As soon as I’ve completed the rewiring project where I can switch among several HF rigs quickly and easily is completed, I’ll document the building of my current shack. Previous posts gave some of the layout and so forth but I’ve added more equipment and antennas. I’ll document those in the near future.
One of the offshoots of my work with the ARRL Delta Division on the survey of members in the Division in 2011 and 2013, I’ve completed several additional databases on hams and ham radio.
One is simply the FCC ULS extract that I’ve geocoded using services kindly contributed by SmartyStreetstm company. Thanks to Joe Speroni AH0A’s sharing of his historic FCC license files, I’ve geocoded the license files from 2000-2013. (In January 2015, I’ll complete 2014 and 2015.) With the 2015 files, I’ll have a 15 years of files, all geocoded to street addresses which will further yield zipcode, city, county, metro area, and state. Having the space and time data on license files can yield some significant facts about hams. Movement from place to place, license upgrades, terminations, and expirations are important elements generating the overall trends that the ARRL and Joe’s cool website use each year in various reports. The migration aspects of ham relocations is an unexplored aspect of hams in the U.S. If we just had the birth date in the public releases of the file….
Another is a web-scraping of the popular eHam.net website’s product reviews: the entire database. While not all reviewers use ham call signs as their user names (and not all have them), I’ll link the characteristics of those I can identify to the individual reviews. My interest is in the variation in the reviews themselves, especially for the same product or manufacturer. More on this study in a future post.

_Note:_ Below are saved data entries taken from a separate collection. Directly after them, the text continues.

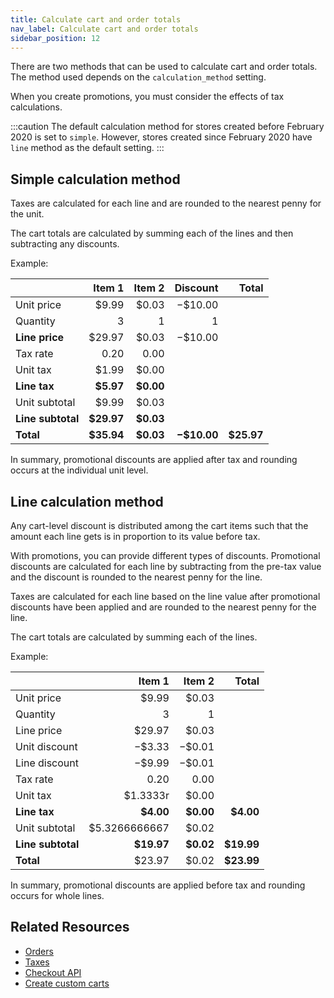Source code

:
 ```yaml
---
title: Calculate cart and order totals
nav_label: Calculate cart and order totals
sidebar_position: 12
---
```


There are two methods that can be used to calculate cart and order totals. The method used depends on the `calculation_method` setting.

When you create promotions, you must consider the effects of tax calculations.

:::caution
The default calculation method for stores created before February 2020 is set to `simple`. However, stores created since February 2020 have `line` method as the default setting.
:::

## Simple calculation method

Taxes are calculated for each line and are rounded to the nearest penny for the unit.

The cart totals are calculated by summing each of the lines and then subtracting any discounts.

Example:

|                 |     Item 1 |    Item 2 |  Discount |   Total   |
| :-------------- | ---------: | --------: | --------: | ---------: |
| Unit price      |      $9.99 |     $0.03 |   −$10.00 |           |
| Quantity        |          3 |         1 |         1 |           |
| **Line price**  |     $29.97 |     $0.03 |   −$10.00 |           |
| Tax rate        |       0.20 |      0.00 |           |           |
| Unit tax        |      $1.99 |     $0.00 |           |           |
| **Line tax**    |  **$5.97** | **$0.00** |           |           |
| Unit subtotal   |      $9.99 |     $0.03 |           |           |
|**Line subtotal**| **$29.97** | **$0.03** |           |           |
|**Total**        | **$35.94** | **$0.03** |**−$10.00**| **$25.97** |

In summary, promotional discounts are applied after tax and rounding occurs at the individual unit level.

## Line calculation method

Any cart-level discount is distributed among the cart items such that the amount each line gets is in proportion to its value before tax.

With promotions, you can provide different types of discounts. Promotional discounts are calculated for each line by subtracting from the pre-tax value and the discount is rounded to the nearest penny for the line.

Taxes are calculated for each line based on the line value after promotional discounts have been applied and are rounded to the nearest penny for the line.

The cart totals are calculated by summing each of the lines.

Example:

|                 |   Item 1 |  Item 2 |  Total    |
| :-------------- | -------: | ------: | ---------: |
| Unit price      |    $9.99 |   $0.03 |           |
| Quantity        |        3 |       1 |           |
| Line price      |   $29.97 |   $0.03 |           |
| Unit discount   |   −$3.33 |  −$0.01 |           |
| Line discount   |   −$9.99 |  −$0.01 |           |
| Tax rate        |     0.20 |    0.00 |           |
| Unit tax        | $1.3333r |   $0.00 |           |
|**Line tax**     | **$4.00**|**$0.00**| **$4.00** |
| Unit subtotal   |$5.3266666667|$0.02 |           |
|**Line subtotal**|**$19.97**|**$0.02**| **$19.99** |
| **Total**       |   $23.97 |   $0.02 | **$23.99** |

In summary, promotional discounts are applied before tax and rounding occurs for whole lines.

## Related Resources

- [Orders](/docs/api/carts/orders)
- [Taxes](/docs/api/carts/tax-items)
- [Checkout API](/docs/api/carts/checkout)
- [Create custom carts](/docs/api/carts/create-a-custom-cart)
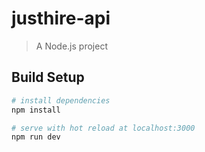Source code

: # justhire-api

> A Node.js project

## Build Setup

```bash
# install dependencies
npm install

# serve with hot reload at localhost:3000
npm run dev
```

A third dataset is the combination of the famous Rob Sherwood receiver characteristics with both price of rig and the eHam.net (satisfaction) ratings. This will, for receiving at least, combine the best standardized laboratory measurements with the subjective ratings of eHam reviewers and how price figures into that.
As of this post, however, what I’ve added is a set of Resources available on the top menu. One is a few presentations I’ve made in recent months. Another is a set of maps depicting hams, ARRL affiliated clubs, and repeaters in Mississippi and the Delta Division. I can’t vouch for the accuracy of the repeater data or the others technically but they should be useful. I hope so, at least!